To counter injustice with legal interventions – this is the aim and daily work of the European Center for Constitutional and Human Rights (ECCHR).
ECCHR is an independent, non-profit legal and educational organization dedicated to enforcing civil and human rights worldwide. It was founded in 2007 by Wolfgang Kaleck together with other international human rights lawyers, in order to protect and enforce the rights guaranteed by the Universal Declaration of Human Rights, as well as other declarations of human rights and national constitutions, through legal means.
Together with affected persons and partners worldwide, ECCHR uses legal means to end impunity of those responsible for torture, war crimes, sexualized violence, corporate exploitation and fortressed borders.
Syrian military police defector "Caesar" passes key evidence to German Federal Prosecutor
Berlin, 22 September 2017 – Thousands of photos of corpses in Syrian government detention facilities, in high definition, many containing metadata – key evidence for the ongoing investigations into human rights abuses under Syrian President Bashar al-Assad. On 21 September 2017, the group around the former Syrian military police employee “Caesar” for the first time took legal action by filing together with the European Center for Constitutional and Human Rights (ECCHR) a criminal complaint with the German Federal Prosecutor in Karlsruhe against senior officials from the Syrian intelligence service and military police concerning crimes against humanity and war crimes. A representative of the Caesar Files Group also provided the Federal Prosecutor with image files. The files represent unique proof of the machinery of torture and killing under Assad’s government.

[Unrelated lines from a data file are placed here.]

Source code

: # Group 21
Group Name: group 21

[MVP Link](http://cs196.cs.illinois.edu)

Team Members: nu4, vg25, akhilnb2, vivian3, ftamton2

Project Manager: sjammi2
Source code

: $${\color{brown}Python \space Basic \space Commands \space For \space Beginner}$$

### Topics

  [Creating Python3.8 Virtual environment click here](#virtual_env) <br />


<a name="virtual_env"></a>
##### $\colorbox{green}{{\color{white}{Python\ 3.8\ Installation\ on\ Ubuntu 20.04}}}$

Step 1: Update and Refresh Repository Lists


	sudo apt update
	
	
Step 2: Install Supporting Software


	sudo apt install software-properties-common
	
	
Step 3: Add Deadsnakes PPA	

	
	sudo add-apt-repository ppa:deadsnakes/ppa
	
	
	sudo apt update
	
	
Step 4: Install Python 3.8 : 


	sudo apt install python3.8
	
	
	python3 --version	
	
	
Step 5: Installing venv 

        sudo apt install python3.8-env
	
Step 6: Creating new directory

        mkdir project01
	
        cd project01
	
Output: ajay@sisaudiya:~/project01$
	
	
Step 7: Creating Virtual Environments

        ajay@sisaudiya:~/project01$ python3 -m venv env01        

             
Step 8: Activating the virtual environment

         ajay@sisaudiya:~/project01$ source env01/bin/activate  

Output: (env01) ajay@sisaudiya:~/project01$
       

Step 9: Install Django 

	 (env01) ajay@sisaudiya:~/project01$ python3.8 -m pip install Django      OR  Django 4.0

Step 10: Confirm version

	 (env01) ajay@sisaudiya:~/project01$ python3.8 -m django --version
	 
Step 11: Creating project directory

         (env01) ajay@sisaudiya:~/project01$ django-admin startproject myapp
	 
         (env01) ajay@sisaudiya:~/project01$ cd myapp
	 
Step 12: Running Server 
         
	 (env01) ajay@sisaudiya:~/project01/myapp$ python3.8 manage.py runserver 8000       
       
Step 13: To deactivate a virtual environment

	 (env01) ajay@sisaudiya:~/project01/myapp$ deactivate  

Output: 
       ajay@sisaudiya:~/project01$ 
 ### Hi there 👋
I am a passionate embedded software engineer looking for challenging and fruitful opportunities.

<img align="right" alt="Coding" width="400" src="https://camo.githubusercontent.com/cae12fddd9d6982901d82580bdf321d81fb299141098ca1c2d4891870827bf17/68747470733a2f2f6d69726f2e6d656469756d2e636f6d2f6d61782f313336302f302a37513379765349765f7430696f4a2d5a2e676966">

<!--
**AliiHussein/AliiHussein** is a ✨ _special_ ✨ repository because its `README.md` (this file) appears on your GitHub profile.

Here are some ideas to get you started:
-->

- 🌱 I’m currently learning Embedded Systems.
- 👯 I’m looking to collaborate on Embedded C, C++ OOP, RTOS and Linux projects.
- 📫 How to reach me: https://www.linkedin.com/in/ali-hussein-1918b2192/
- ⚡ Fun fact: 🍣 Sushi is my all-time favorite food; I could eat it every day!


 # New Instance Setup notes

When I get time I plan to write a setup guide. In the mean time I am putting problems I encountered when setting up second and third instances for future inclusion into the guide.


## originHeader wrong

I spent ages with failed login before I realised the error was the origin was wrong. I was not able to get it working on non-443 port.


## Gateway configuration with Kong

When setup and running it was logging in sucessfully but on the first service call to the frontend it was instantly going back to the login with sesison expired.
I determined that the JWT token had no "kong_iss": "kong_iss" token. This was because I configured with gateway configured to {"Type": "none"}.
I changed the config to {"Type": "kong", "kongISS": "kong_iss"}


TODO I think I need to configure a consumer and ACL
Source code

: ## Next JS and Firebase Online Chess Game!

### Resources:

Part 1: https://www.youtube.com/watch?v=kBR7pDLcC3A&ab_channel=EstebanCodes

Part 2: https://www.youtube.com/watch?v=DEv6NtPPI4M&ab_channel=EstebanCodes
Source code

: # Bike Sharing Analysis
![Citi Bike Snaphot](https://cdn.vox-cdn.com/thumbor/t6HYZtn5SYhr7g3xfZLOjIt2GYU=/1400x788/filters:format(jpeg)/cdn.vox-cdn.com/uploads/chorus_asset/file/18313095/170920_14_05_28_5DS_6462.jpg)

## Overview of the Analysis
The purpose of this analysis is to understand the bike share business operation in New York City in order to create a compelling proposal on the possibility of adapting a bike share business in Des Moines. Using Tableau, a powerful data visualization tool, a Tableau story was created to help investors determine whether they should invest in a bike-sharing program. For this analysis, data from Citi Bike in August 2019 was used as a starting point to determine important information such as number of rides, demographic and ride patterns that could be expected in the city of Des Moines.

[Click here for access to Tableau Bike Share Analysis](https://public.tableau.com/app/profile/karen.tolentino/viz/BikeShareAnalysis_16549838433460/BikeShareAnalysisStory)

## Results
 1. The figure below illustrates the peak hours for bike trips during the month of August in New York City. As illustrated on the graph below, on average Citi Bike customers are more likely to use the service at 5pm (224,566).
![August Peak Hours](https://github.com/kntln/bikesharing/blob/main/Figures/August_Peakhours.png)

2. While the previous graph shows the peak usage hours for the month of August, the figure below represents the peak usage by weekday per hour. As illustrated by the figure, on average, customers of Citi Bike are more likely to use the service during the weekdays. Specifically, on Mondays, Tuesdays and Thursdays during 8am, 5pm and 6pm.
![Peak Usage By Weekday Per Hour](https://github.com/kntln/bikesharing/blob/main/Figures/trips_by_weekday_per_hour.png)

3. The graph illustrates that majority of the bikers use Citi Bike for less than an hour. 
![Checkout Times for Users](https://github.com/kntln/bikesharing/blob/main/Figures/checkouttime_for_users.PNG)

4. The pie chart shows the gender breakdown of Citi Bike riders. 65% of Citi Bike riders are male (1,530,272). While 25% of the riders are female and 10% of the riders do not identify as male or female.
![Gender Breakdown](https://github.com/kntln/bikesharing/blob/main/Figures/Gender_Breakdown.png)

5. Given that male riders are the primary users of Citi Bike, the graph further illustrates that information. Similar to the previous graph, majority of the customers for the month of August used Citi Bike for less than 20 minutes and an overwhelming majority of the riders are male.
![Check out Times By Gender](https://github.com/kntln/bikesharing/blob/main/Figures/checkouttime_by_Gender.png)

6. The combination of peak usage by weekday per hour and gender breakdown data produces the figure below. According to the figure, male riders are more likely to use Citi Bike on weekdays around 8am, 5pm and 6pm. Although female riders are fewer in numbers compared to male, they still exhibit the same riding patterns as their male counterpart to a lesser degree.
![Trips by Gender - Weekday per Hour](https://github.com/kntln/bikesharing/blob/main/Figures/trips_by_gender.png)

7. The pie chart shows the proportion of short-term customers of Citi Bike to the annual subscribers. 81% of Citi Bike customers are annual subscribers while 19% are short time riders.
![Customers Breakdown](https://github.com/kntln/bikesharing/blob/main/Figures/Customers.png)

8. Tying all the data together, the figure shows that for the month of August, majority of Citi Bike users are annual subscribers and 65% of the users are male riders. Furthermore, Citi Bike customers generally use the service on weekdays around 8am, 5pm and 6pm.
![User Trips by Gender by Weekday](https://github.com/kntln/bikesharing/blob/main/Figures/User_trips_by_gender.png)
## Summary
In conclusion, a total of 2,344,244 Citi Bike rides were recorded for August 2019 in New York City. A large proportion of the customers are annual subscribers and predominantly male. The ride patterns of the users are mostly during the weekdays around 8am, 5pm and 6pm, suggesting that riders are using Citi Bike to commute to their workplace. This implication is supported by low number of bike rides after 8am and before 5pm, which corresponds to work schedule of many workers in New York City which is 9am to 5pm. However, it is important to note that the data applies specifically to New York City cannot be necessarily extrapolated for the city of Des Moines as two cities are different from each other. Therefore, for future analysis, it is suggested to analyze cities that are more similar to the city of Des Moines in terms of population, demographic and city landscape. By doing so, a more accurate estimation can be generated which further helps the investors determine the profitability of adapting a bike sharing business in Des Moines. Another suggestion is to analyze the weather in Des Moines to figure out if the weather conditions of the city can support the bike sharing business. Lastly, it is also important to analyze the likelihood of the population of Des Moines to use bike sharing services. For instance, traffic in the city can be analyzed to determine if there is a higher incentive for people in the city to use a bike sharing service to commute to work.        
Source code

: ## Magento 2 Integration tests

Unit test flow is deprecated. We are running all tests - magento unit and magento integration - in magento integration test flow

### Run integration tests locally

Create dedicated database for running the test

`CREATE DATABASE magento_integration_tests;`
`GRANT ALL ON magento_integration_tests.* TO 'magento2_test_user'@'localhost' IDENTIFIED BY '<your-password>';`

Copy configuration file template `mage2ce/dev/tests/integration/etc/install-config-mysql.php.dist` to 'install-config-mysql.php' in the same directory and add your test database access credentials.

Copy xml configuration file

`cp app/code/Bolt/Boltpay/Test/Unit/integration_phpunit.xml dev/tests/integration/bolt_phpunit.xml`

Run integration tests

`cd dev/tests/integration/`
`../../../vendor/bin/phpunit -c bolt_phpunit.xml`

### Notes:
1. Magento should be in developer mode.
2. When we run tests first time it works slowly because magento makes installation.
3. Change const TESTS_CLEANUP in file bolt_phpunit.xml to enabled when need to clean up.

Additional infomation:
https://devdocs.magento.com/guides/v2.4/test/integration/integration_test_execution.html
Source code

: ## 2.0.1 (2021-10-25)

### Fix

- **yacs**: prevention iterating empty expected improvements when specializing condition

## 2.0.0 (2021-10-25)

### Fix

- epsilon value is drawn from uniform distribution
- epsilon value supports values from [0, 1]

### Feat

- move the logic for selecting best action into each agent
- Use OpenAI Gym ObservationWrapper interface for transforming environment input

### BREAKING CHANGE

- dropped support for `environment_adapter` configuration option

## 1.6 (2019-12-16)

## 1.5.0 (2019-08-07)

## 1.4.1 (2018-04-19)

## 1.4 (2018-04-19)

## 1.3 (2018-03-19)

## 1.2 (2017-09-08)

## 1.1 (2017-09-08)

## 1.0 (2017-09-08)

“The photos show the extent and the systematic nature of torture under Assad. The metadata is especially useful. Until now no international investigators or third-country national prosecutors or courts have seen this information,” explains ECCHR General Secretary Wolfgang Kaleck. “The German Federal Prosecutor is the first authority which can use this data to bring about international arrest warrants against those most culpable within the Syrian regime.” As one of the few countries where the principle of universal jurisdiction applies, Germany is playing a key role in the fight against impunity in Syria.
German authorities are already investigating and have heard evidence from torture survivors who, together with ECCHR, filed a criminal complaint with the Federal Prosecutor in March 2017 against senior officials in the Syrian Military Intelligence Service.
The photos filed this week were taken in Syria between May 2011 and August 2013. They were subsequently obtained by the Caesar Files Group and smuggled out of the country. The images show the bodies of people who were tortured and died in Syrian government detention facilities. The metadata and the accompanying criminal complaint from ECCHR and the Caesar Files Group provide information on the locations and institutions involved as well as the torture methods used and the causes of death. The complaint is directed against the heads of the Syria’s National Security Bureau, the Military Intelligence Service, the Air Force Intelligence Service, the General Intelligence Directorate and the Military Police.
In Syria there is complete impunity for human rights violations committed by the intelligence services and the military police. There is currently no way to bring the cases before the International Criminal Court. It therefore falls to national jurisdictions in third-party states such as Germany to investigate and prosecute these crimes.
The group around the former Syrian military police employee 'Caesar' took for the first legal action by filing together with ECCHR a criminal complaint against senior officials from the Syrian intelligence services and the military police concerning crimes against humanity and war crimes.